Problem description: Below are the records. State how many of their lines hold the word "found", and add nothing else.

□ □ □ □

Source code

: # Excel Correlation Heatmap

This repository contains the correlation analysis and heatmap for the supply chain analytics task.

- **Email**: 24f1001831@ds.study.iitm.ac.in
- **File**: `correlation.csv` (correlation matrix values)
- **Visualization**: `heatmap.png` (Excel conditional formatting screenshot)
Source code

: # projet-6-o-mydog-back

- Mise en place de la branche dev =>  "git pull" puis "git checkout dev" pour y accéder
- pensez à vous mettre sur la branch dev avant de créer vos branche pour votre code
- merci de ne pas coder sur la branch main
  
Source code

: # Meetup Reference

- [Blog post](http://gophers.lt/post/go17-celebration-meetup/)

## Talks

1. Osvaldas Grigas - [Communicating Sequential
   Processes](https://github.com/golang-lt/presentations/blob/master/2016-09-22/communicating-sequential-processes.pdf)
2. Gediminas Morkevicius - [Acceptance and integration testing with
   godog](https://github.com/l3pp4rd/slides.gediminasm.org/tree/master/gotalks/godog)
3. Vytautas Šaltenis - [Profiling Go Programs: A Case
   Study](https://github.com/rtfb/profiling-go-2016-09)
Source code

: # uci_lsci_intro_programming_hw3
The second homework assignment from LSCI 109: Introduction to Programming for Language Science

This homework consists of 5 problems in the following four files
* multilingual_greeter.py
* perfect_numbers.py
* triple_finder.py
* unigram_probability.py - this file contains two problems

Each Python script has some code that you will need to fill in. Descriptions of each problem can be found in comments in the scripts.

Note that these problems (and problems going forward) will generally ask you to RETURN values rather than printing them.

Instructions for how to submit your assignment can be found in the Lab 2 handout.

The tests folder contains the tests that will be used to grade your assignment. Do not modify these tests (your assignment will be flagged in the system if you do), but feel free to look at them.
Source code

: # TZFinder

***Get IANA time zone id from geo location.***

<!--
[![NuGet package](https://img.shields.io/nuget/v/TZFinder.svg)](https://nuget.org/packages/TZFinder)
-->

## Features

□ □ □ □

Exercise solution: 2